** The data **
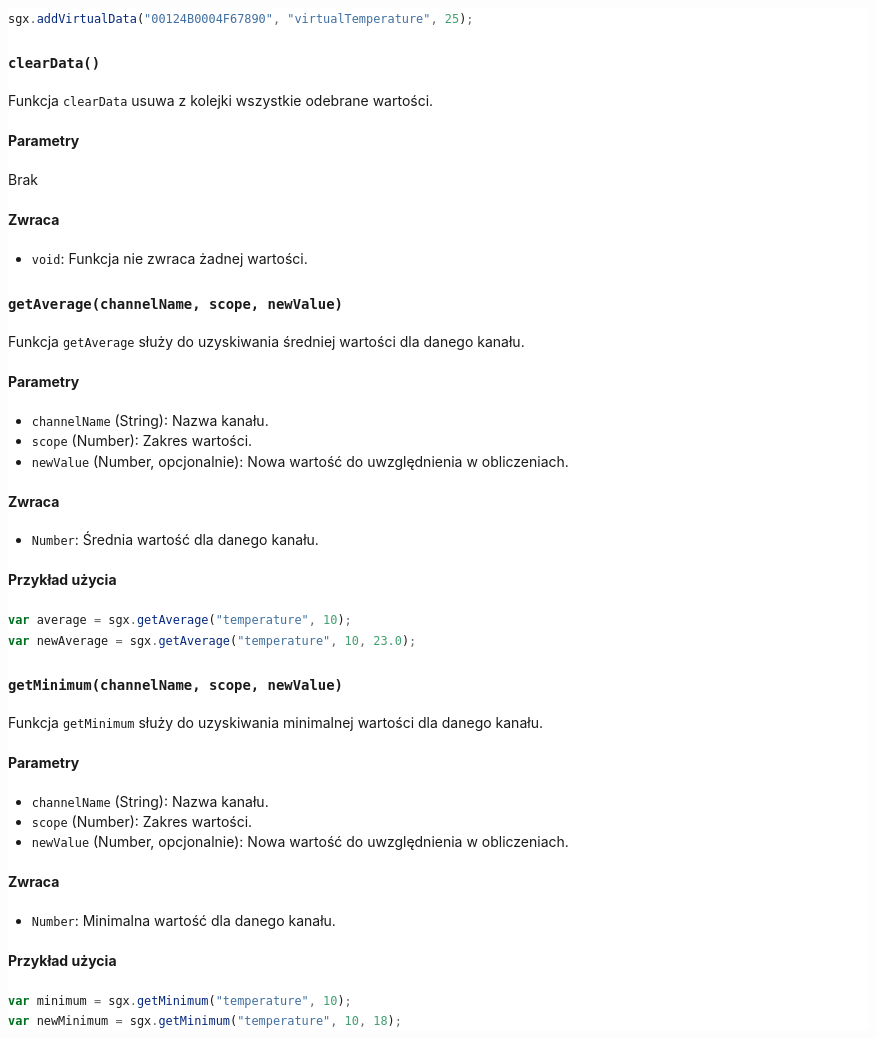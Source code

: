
 ```javascript
sgx.addVirtualData("00124B0004F67890", "virtualTemperature", 25);
```

### <a name="cleardata"></a>`clearData()`

Funkcja `clearData` usuwa z kolejki wszystkie odebrane wartości. 

#### Parametry

Brak

#### Zwraca

- `void`: Funkcja nie zwraca żadnej wartości.

### <a name="getaverage"></a>`getAverage(channelName, scope, newValue)`

Funkcja `getAverage` służy do uzyskiwania średniej wartości dla danego kanału.

#### Parametry

- `channelName` (String): Nazwa kanału.
- `scope` (Number): Zakres wartości.
- `newValue` (Number, opcjonalnie): Nowa wartość do uwzględnienia w obliczeniach.

#### Zwraca

- `Number`: Średnia wartość dla danego kanału.

#### Przykład użycia

```javascript
var average = sgx.getAverage("temperature", 10);
var newAverage = sgx.getAverage("temperature", 10, 23.0);
```

### <a name="getminimum"></a>`getMinimum(channelName, scope, newValue)`

Funkcja `getMinimum` służy do uzyskiwania minimalnej wartości dla danego kanału.

#### Parametry

- `channelName` (String): Nazwa kanału.
- `scope` (Number): Zakres wartości.
- `newValue` (Number, opcjonalnie): Nowa wartość do uwzględnienia w obliczeniach.

#### Zwraca

- `Number`: Minimalna wartość dla danego kanału.

#### Przykład użycia

```javascript
var minimum = sgx.getMinimum("temperature", 10);
var newMinimum = sgx.getMinimum("temperature", 10, 18);
```
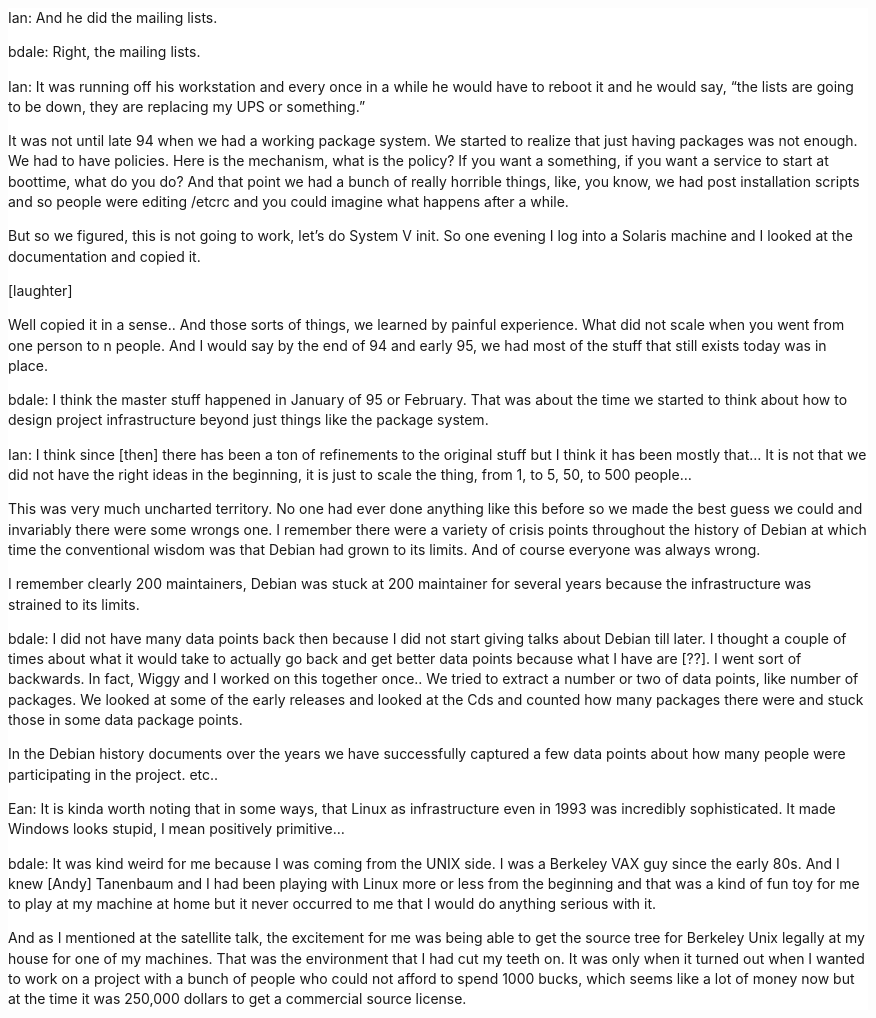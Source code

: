 Ian: And he did the mailing lists.

bdale: Right, the mailing lists.

Ian: It was running off his workstation and every once in a while he would have to reboot it and he would say, “the lists are going to be down, they are replacing my UPS or something.”

It was not until late 94 when we had a working package system. We started to realize that just having packages was not enough. We had to have policies. Here is the mechanism, what is the policy? If you want a something, if you want a service to start at boottime, what do you do? And that point we had a bunch of really horrible things, like, you know, we had post installation scripts and so people were editing /etcrc and you could imagine what happens after a while.

But so we figured, this is not going to work, let’s do System V init. So one evening I log into a Solaris machine and I looked at the documentation and copied it.

[laughter]

Well copied it in a sense.. And those sorts of things, we learned by painful experience. What did not scale when you went from one person to n people. And I would say by the end of 94 and early 95, we had most of the stuff that still exists today was in place.

bdale: I think the master stuff happened in January of 95 or February. That was about the time we started to think about how to design project infrastructure beyond just things like the package system.

Ian: I think since [then] there has been a ton of refinements to the original stuff but I think it has been mostly that… It is not that we did not have the right ideas in the beginning, it is just to scale the thing, from 1, to 5, 50, to 500 people…

This was very much uncharted territory. No one had ever done anything like this before so we made the best guess we could and invariably there were some wrongs one. I remember there were a variety of crisis points throughout the history of Debian at which time the conventional wisdom was that Debian had grown to its limits. And of course everyone was always wrong.

I remember clearly 200 maintainers, Debian was stuck at 200 maintainer for several years because the infrastructure was strained to its limits.

bdale: I did not have many data points back then because I did not start giving talks about Debian till later. I thought a couple of times about what it would take to actually go back and get better data points because what I have are [??]. I went sort of backwards. In fact, Wiggy and I worked on this together once.. We tried to extract a number or two of data points, like number of packages. We looked at some of the early releases and looked at the Cds and counted how many packages there were and stuck those in some data package points.

In the Debian history documents over the years we have successfully captured a few data points about how many people were participating in the project. etc..

Ean: It is kinda worth noting that in some ways, that Linux as infrastructure even in 1993 was incredibly sophisticated. It made Windows looks stupid, I mean positively primitive…

bdale: It was kind weird for me because I was coming from the UNIX side. I was a Berkeley VAX guy since the early 80s. And I knew [Andy] Tanenbaum and I had been playing with Linux more or less from the beginning and that was a kind of fun toy for me to play at my machine at home but it never occurred to me that I would do anything serious with it.

And as I mentioned at the satellite talk, the excitement for me was being able to get the source tree for Berkeley Unix legally at my house for one of my machines. That was the environment that I had cut my teeth on. It was only when it turned out when I wanted to work on a project with a bunch of people who could not afford to spend 1000 bucks, which seems like a lot of money now but at the time it was 250,000 dollars to get a commercial source license.
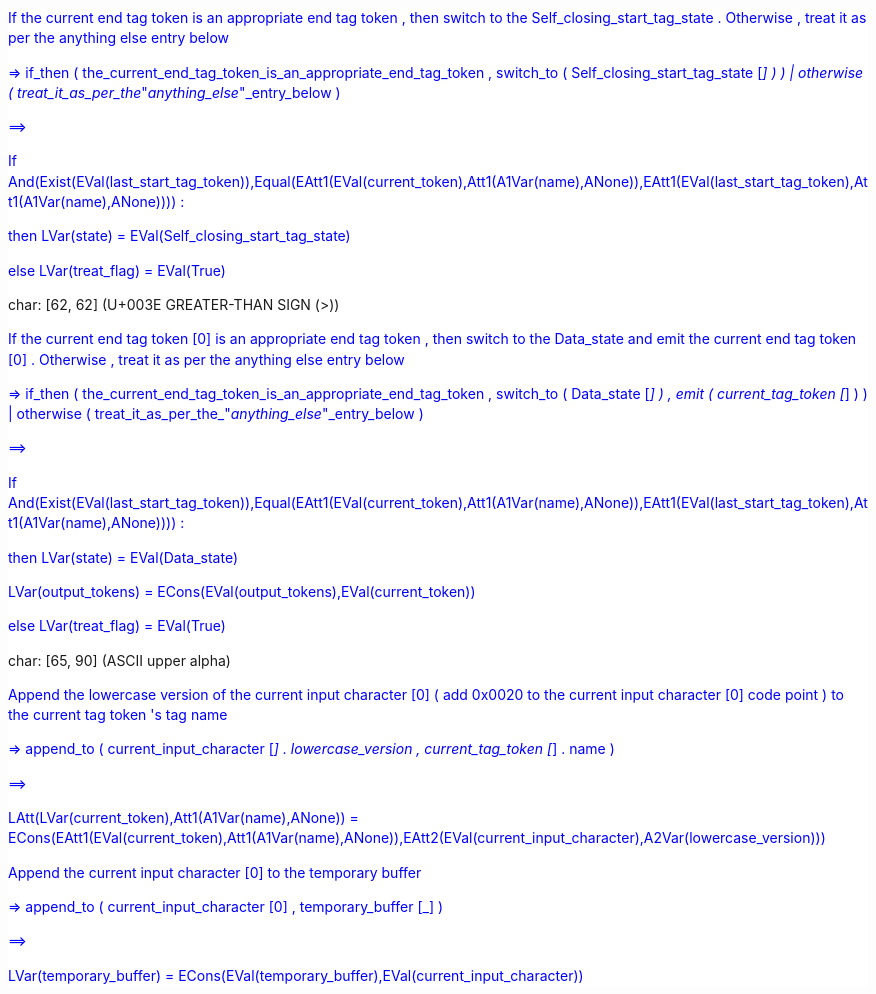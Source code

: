 <span style="color: blue; ">If the current end tag token is an appropriate end tag token , then switch to the Self_closing_start_tag_state . Otherwise , treat it as per the anything else entry below</span>

<span style="color: blue; "> =>  if_then ( the_current_end_tag_token_is_an_appropriate_end_tag_token , switch_to ( Self_closing_start_tag_state [_] ) )  | otherwise ( treat_it_as_per_the_"_anything_else_"_entry_below ) </span>

<span style="color: blue; ">==></span>

<span style="color: blue; ">If And(Exist(EVal(last_start_tag_token)),Equal(EAtt1(EVal(current_token),Att1(A1Var(name),ANone)),EAtt1(EVal(last_start_tag_token),Att1(A1Var(name),ANone)))) :</span>

<span style="color: blue; "> then  LVar(state) = EVal(Self_closing_start_tag_state)</span>

<span style="color: blue; "> else  LVar(treat_flag) = EVal(True)</span>

char: [62, 62] (U+003E GREATER-THAN SIGN (&gt;))

<span style="color: blue; ">If the current end tag token [0] is an appropriate end tag token , then switch to the Data_state and emit the current end tag token [0] . Otherwise , treat it as per the anything else entry below</span>

<span style="color: blue; "> =>  if_then ( the_current_end_tag_token_is_an_appropriate_end_tag_token , switch_to ( Data_state [_] ) , emit ( current_tag_token [_] ) )  | otherwise ( treat_it_as_per_the_"_anything_else_"_entry_below ) </span>

<span style="color: blue; ">==></span>

<span style="color: blue; ">If And(Exist(EVal(last_start_tag_token)),Equal(EAtt1(EVal(current_token),Att1(A1Var(name),ANone)),EAtt1(EVal(last_start_tag_token),Att1(A1Var(name),ANone)))) :</span>

<span style="color: blue; "> then  LVar(state) = EVal(Data_state)</span>

<span style="color: blue; "> LVar(output_tokens) = ECons(EVal(output_tokens),EVal(current_token))</span>

<span style="color: blue; "> else  LVar(treat_flag) = EVal(True)</span>

char: [65, 90] (ASCII upper alpha)

<span style="color: blue; ">Append the lowercase version of the current input character [0] ( add 0x0020 to the current input character [0] code point ) to the current tag token 's tag name</span>

<span style="color: blue; "> =>  append_to ( current_input_character [_] . lowercase_version , current_tag_token [_] . name ) </span>

<span style="color: blue; ">==></span>

<span style="color: blue; ">LAtt(LVar(current_token),Att1(A1Var(name),ANone)) = ECons(EAtt1(EVal(current_token),Att1(A1Var(name),ANone)),EAtt2(EVal(current_input_character),A2Var(lowercase_version)))</span>

<span style="color: blue; ">Append the current input character [0] to the temporary buffer</span>

<span style="color: blue; "> =>  append_to ( current_input_character [0] , temporary_buffer [_] ) </span>

<span style="color: blue; ">==></span>

<span style="color: blue; ">LVar(temporary_buffer) = ECons(EVal(temporary_buffer),EVal(current_input_character))</span>

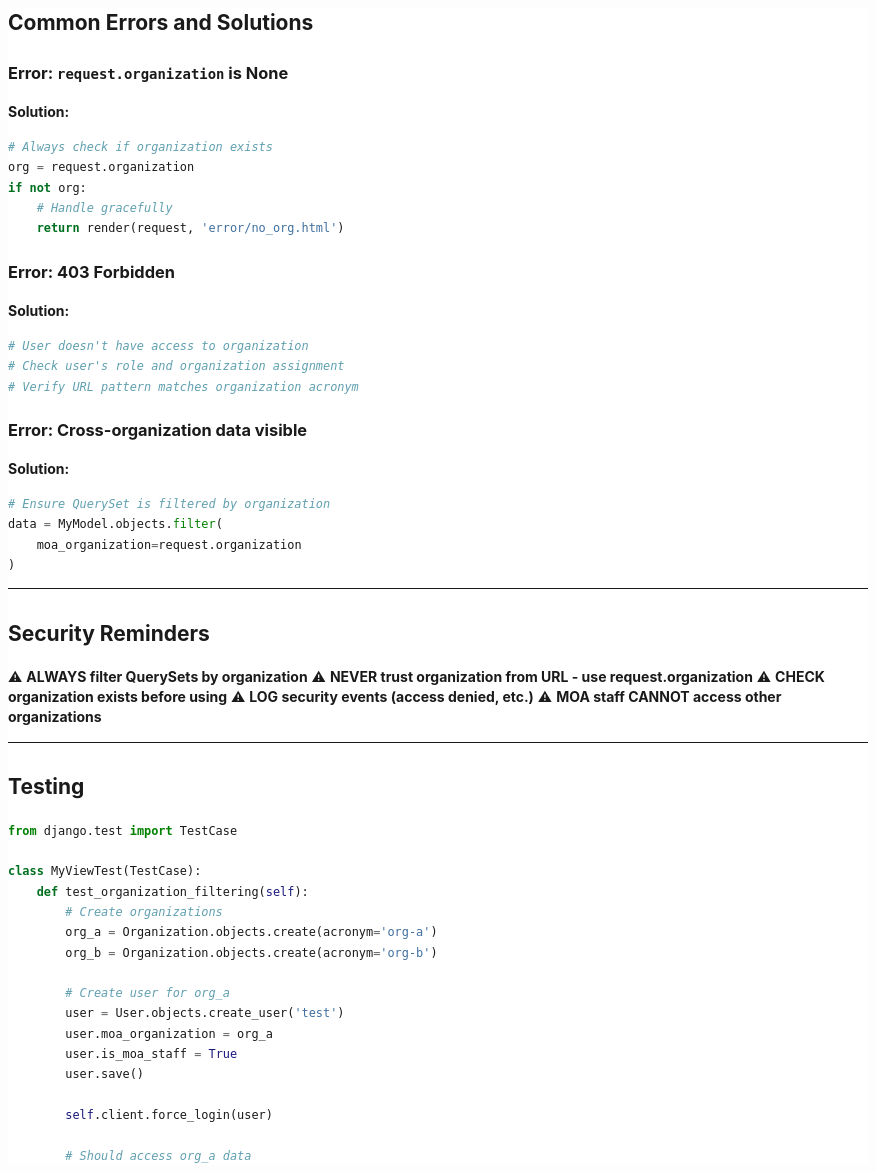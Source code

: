 
## Common Errors and Solutions

### Error: `request.organization` is None

**Solution:**
```python
# Always check if organization exists
org = request.organization
if not org:
    # Handle gracefully
    return render(request, 'error/no_org.html')
```

### Error: 403 Forbidden

**Solution:**
```python
# User doesn't have access to organization
# Check user's role and organization assignment
# Verify URL pattern matches organization acronym
```

### Error: Cross-organization data visible

**Solution:**
```python
# Ensure QuerySet is filtered by organization
data = MyModel.objects.filter(
    moa_organization=request.organization
)
```

---

## Security Reminders

⚠️ **ALWAYS filter QuerySets by organization**
⚠️ **NEVER trust organization from URL - use request.organization**
⚠️ **CHECK organization exists before using**
⚠️ **LOG security events (access denied, etc.)**
⚠️ **MOA staff CANNOT access other organizations**

---

## Testing

```python
from django.test import TestCase

class MyViewTest(TestCase):
    def test_organization_filtering(self):
        # Create organizations
        org_a = Organization.objects.create(acronym='org-a')
        org_b = Organization.objects.create(acronym='org-b')

        # Create user for org_a
        user = User.objects.create_user('test')
        user.moa_organization = org_a
        user.is_moa_staff = True
        user.save()

        self.client.force_login(user)

        # Should access org_a data
```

** What you have to do **
Nothing but the lines from the first line of the listing above to the line containing "Ian: It was" should appear in the answer, each one exact and with no pictures.

** Response to this task **
Source code

:
 ```javascript
sgx.addVirtualData("00124B0004F67890", "virtualTemperature", 25);
```

### <a name="cleardata"></a>`clearData()`

Funkcja `clearData` usuwa z kolejki wszystkie odebrane wartości. 

#### Parametry

Brak

#### Zwraca

- `void`: Funkcja nie zwraca żadnej wartości.

### <a name="getaverage"></a>`getAverage(channelName, scope, newValue)`

Funkcja `getAverage` służy do uzyskiwania średniej wartości dla danego kanału.

#### Parametry

- `channelName` (String): Nazwa kanału.
- `scope` (Number): Zakres wartości.
- `newValue` (Number, opcjonalnie): Nowa wartość do uwzględnienia w obliczeniach.

#### Zwraca

- `Number`: Średnia wartość dla danego kanału.

#### Przykład użycia

```javascript
var average = sgx.getAverage("temperature", 10);
var newAverage = sgx.getAverage("temperature", 10, 23.0);
```

### <a name="getminimum"></a>`getMinimum(channelName, scope, newValue)`

Funkcja `getMinimum` służy do uzyskiwania minimalnej wartości dla danego kanału.

#### Parametry

- `channelName` (String): Nazwa kanału.
- `scope` (Number): Zakres wartości.
- `newValue` (Number, opcjonalnie): Nowa wartość do uwzględnienia w obliczeniach.

#### Zwraca

- `Number`: Minimalna wartość dla danego kanału.

#### Przykład użycia

```javascript
var minimum = sgx.getMinimum("temperature", 10);
var newMinimum = sgx.getMinimum("temperature", 10, 18);
```
Source code

: Ian: And he did the mailing lists.

bdale: Right, the mailing lists.

Ian: It was running off his workstation and every once in a while he would have to reboot it and he would say, “the lists are going to be down, they are replacing my UPS or something.”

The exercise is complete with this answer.